* [TASK DIRECTIONS] Your answer should be exactly the lines from the one that contains "En esta investigación" through the final line of the entries below, and nothing else.

◇ ◇ ◇ ◇ ◇

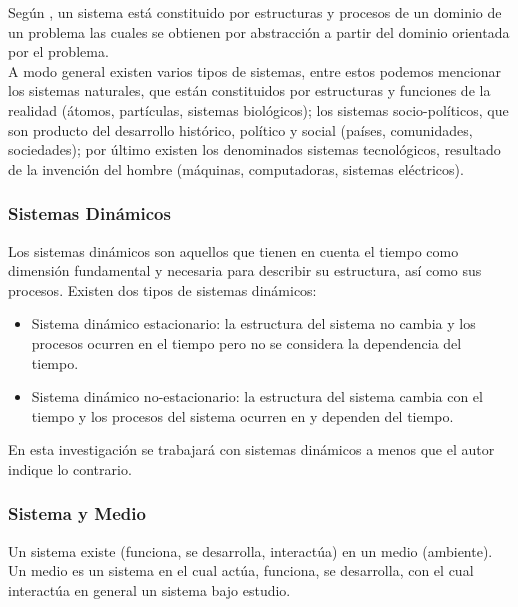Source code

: Según  \parencite{temasdesimulacion}, un sistema está constituido por estructuras y procesos de un dominio de un problema las cuales se obtienen por abstracción a partir del dominio orientada por el problema.\\

A modo general existen varios tipos de sistemas, entre estos podemos mencionar los sistemas naturales, que están constituidos por estructuras y funciones de la realidad (átomos, partículas, sistemas biológicos); los sistemas socio-políticos, que son producto del desarrollo histórico, político y social (países, comunidades, sociedades); por último existen los denominados sistemas tecnológicos, resultado de la invención del hombre (máquinas, computadoras, sistemas eléctricos).\\

\subsubsection{Sistemas Dinámicos}

Los sistemas dinámicos son aquellos que tienen en cuenta el tiempo como dimensión fundamental y necesaria para describir su estructura, así como sus procesos. Existen dos tipos de sistemas dinámicos:
\begin{itemize}
	\item Sistema dinámico estacionario: la estructura del sistema no cambia y los procesos ocurren en el tiempo pero no se considera la dependencia del tiempo.
	\item Sistema dinámico no-estacionario: la estructura del sistema cambia con el tiempo y los procesos del sistema ocurren en y dependen del tiempo. \parencite{temasdesimulacion}
\end{itemize}

En esta investigación se trabajará con sistemas dinámicos a menos que el autor indique lo contrario.\\

\subsubsection{Sistema y Medio}

Un sistema existe (funciona, se desarrolla, interactúa) en un medio (ambiente). Un medio es un sistema en el cual actúa, funciona, se desarrolla, con el cual interactúa en general un sistema bajo estudio. \parencite{temasdesimulacion}\\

◇ ◇ ◇ ◇ ◇

* [WRITTEN RESPONSE]
En esta investigación se trabajará con sistemas dinámicos a menos que el autor indique lo contrario.\\

\subsubsection{Sistema y Medio}

Un sistema existe (funciona, se desarrolla, interactúa) en un medio (ambiente). Un medio es un sistema en el cual actúa, funciona, se desarrolla, con el cual interactúa en general un sistema bajo estudio. \parencite{temasdesimulacion}\\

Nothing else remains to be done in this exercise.